Stabilisation of exact coherent structures using time-delayed feedback in two-dimensional turbulence.

Time-delayed feedback control (Pyragas 1992 \textit{Phys. Letts. A} \textbf{170}(6) 421-428), is a method known to stabilise periodic orbits in chaotic dynamical systems. A system $\dot{\mathbf{x}}(t)=f(\mathbf{x})$ is supplemented with $G(\mathbf{x}(t)-\mathbf{x}(t-T))$ where $G$ is a `gain matrix' and $T$ a time delay. The form of the delay term is such that it will vanish for any orbit of period $T,$ making it an orbit of the uncontrolled system. This non-invasive feature makes the method attractive for stabilising exact coherent structures in fluid turbulence.
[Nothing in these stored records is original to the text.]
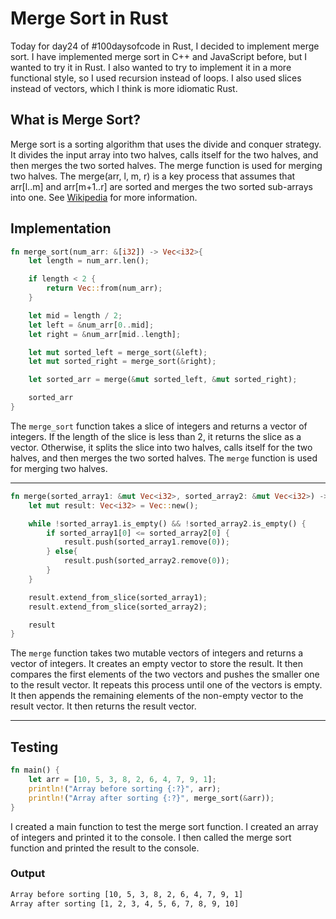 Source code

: # Merge Sort in Rust

Today for day24 of #100daysofcode in Rust, I decided to implement merge sort. I have implemented merge sort in C++ and JavaScript before, but I wanted to try it in Rust. I also wanted to try to implement it in a more functional style, so I used recursion instead of loops. I also used slices instead of vectors, which I think is more idiomatic Rust.


## What is Merge Sort?

Merge sort is a sorting algorithm that uses the divide and conquer strategy. It divides the input array into two halves, calls itself for the two halves, and then merges the two sorted halves. The merge function is used for merging two halves. The merge(arr, l, m, r) is a key process that assumes that arr[l..m] and arr[m+1..r] are sorted and merges the two sorted sub-arrays into one. See [Wikipedia](https://en.wikipedia.org/wiki/Merge_sort) for more information.

## Implementation

```rust
fn merge_sort(num_arr: &[i32]) -> Vec<i32>{
    let length = num_arr.len();

    if length < 2 {
        return Vec::from(num_arr);
    }

    let mid = length / 2;
    let left = &num_arr[0..mid];
    let right = &num_arr[mid..length];

    let mut sorted_left = merge_sort(&left);
    let mut sorted_right = merge_sort(&right);

    let sorted_arr = merge(&mut sorted_left, &mut sorted_right);

    sorted_arr
}
```

The `merge_sort` function takes a slice of integers and returns a vector of integers. If the length of the slice is less than 2, it returns the slice as a vector. Otherwise, it splits the slice into two halves, calls itself for the two halves, and then merges the two sorted halves. The `merge` function is used for merging two halves.

---

```rust
fn merge(sorted_array1: &mut Vec<i32>, sorted_array2: &mut Vec<i32>) -> Vec<i32>{
    let mut result: Vec<i32> = Vec::new();

    while !sorted_array1.is_empty() && !sorted_array2.is_empty() {
        if sorted_array1[0] <= sorted_array2[0] {
            result.push(sorted_array1.remove(0));
        } else{
            result.push(sorted_array2.remove(0));
        }
    }

    result.extend_from_slice(sorted_array1);
    result.extend_from_slice(sorted_array2);

    result
}
```

The `merge` function takes two mutable vectors of integers and returns a vector of integers. It creates an empty vector to store the result. It then compares the first elements of the two vectors and pushes the smaller one to the result vector. It repeats this process until one of the vectors is empty. It then appends the remaining elements of the non-empty vector to the result vector. It then returns the result vector.

---

## Testing

```rust
fn main() {
    let arr = [10, 5, 3, 8, 2, 6, 4, 7, 9, 1];
    println!("Array before sorting {:?}", arr);
    println!("Array after sorting {:?}", merge_sort(&arr));
}
```

I created a main function to test the merge sort function. I created an array of integers and printed it to the console. I then called the merge sort function and printed the result to the console.

### Output

```bash
Array before sorting [10, 5, 3, 8, 2, 6, 4, 7, 9, 1]
Array after sorting [1, 2, 3, 4, 5, 6, 7, 8, 9, 10]
```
Here we validate the method using the basic flow in Kolmogorov flow; a two-dimensional incompressible viscous flow with a sinusoidal body force. Linear predictions are well captured by direct numerical simulation. By applying an adaptive method to adjust the streamwise translation of the delay, a known travelling wave solution is able to be stabilised up to relatively high Reynolds number. Finally an adaptive method to converge the period $T$ is also presented to enable periodic orbits to be stabilised in a proof of concept study at low Reynolds numbers. These results demonstrate that unstable ECSs may be found by timestepping a modified set of equations, thus circumventing the usual convergence algorithms.